Geografia delle discriminazioni: quando le vittime preferiscono trasferirsi

La rete RE.A.DY presenta una sua articolazione, a seconda dei territori e della tipologia di enti, che ci offre un quadro interessante: a essa aderiscono 91 partner al Nord, 138 al Centro e 47 al Sud, che registra ad oggi il numero minore di adesioni. Riguardo alle tipologie di enti pubblici coinvolti troviamo: 233 Comuni, 8 Regioni, 17 Province e città metropolitane, 18 organismi di parità, municipi, associazioni di Comuni e comunità comprensoriali.

RE.A.DY non ha attivo un osservatorio nel senso letterale del termine, ma si confronta con diverse istanze comunque intercettate. Cogliamo l’occasione per approfondire la questione dell’omolesbobitransfobia. Il fenomeno risulta più diffuso in alcuni territori italiani o in determinate tipologie di contesti, come ad esempio piccole o grandi città, piccoli Comuni?

“Confermo che la nostra segreteria nazionale non svolge un ruolo di raccolta dati”, spiega Cinzia Melis. “Abbiamo comunque rilevato in questi anni che l’interesse per queste tematiche è molto diffuso, oltre che nelle città più grandi, anche nei piccoli Comuni, che sono la maggioranza in Italia. Il fatto che le amministrazioni locali dichiarino vicinanza e svolgano attività su questi temi ha sicuramente una ricaduta importante sulla cittadinanza ed evita il fenomeno dei trasferimenti nei grandi centri che spesso ha caratterizzato le vite delle persone LGBTQI”.

A questo proposito ci agganciamo all’indagine ISTAT-UNAR 2020-2021, che rileva un dato emblematico: “Il 16,8% degli individui si è trasferito in un altro quartiere, altro Comune o all’estero per poter vivere più tranquillamente la propria omosessualità o bisessualità (il 12% in un altro Comune, il 3,4% all’estero). Il 16,7% è stato trattato male dai vicini di casa; il 13,1% dichiara di essere stato trattato/a meno bene degli altri in uffici pubblici, mezzi di trasporto, negozi; il 10,4% ha avuto problemi in ambiente sanitario da medici, infermieri o altro personale dei servizi sociosanitari”.

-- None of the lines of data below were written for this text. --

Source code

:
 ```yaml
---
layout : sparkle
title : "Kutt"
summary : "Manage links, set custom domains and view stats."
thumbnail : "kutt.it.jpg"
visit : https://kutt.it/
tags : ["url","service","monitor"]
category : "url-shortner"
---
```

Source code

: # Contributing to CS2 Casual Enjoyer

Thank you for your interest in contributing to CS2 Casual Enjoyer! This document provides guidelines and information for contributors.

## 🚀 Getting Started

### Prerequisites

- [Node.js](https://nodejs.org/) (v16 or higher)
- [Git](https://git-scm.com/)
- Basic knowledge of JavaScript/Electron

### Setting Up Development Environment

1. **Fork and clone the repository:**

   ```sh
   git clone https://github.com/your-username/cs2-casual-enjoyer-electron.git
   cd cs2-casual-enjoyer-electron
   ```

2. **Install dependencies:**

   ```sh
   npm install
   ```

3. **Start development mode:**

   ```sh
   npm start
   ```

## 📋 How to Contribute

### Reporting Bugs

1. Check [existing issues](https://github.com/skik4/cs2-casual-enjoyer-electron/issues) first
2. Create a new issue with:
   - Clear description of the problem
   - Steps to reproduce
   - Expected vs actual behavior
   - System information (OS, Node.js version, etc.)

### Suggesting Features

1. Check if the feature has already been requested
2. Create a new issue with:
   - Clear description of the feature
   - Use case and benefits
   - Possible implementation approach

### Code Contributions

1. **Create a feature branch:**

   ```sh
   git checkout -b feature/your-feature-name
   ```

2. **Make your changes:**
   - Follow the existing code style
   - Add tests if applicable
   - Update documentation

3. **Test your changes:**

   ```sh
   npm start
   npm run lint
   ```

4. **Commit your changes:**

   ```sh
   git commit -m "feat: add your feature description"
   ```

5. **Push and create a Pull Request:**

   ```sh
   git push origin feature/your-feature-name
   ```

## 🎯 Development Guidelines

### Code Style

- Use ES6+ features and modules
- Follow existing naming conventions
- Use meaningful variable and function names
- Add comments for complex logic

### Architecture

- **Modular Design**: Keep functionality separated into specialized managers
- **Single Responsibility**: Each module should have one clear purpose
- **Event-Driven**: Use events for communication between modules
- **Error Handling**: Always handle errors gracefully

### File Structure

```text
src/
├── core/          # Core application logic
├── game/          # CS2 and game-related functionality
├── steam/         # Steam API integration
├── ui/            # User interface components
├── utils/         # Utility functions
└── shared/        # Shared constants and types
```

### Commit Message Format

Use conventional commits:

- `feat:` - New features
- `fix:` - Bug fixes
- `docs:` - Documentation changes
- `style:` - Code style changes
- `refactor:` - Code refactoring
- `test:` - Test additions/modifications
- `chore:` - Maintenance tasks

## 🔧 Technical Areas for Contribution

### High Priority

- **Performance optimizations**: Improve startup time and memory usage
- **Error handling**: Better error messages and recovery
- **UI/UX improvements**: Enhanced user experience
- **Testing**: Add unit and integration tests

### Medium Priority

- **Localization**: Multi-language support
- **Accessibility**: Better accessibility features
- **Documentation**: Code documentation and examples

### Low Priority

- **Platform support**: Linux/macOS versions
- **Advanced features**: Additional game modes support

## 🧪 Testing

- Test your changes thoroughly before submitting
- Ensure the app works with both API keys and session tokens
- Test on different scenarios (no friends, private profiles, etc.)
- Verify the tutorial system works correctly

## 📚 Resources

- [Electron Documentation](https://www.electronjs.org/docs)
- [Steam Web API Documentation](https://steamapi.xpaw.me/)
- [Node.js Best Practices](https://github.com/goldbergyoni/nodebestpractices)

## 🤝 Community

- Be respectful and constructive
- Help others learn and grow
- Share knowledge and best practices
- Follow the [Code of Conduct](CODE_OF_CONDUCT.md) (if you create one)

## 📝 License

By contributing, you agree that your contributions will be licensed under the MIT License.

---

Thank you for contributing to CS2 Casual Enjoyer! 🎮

Fatta questa premessa, chiediamo: avete mai ricevuto segnalazioni, relativamente a questo tipo di dinamica, all’interno della vostra rete? E in ogni caso, che cosa proporreste per contrastare questo fenomeno di abbandono del territorio per sfuggire da contesti discriminanti? “Gli enti che aderiscono alla rete si connotano come luoghi accoglienti per le persone LGBTQI, attivando buone pratiche di inclusione e cercando di rendere sempre più ‘sicuri’ per esse i loro territori”, evidenzia Cinzia Melis. “In alcuni casi l’adesione alla rete è nata proprio come risposta istituzionale a episodi di omolesbobitransfobia avvenuti nei territori di appartenenza. L’adesione alla rete e la sottoscrizione della Carta di Intenti conferma chiaramente l’intenzione di prevenire e ostacolare con forza le discriminazioni per orientamento sessuale e identità di genere sul proprio territorio, anche in un’ottica intersezionale”.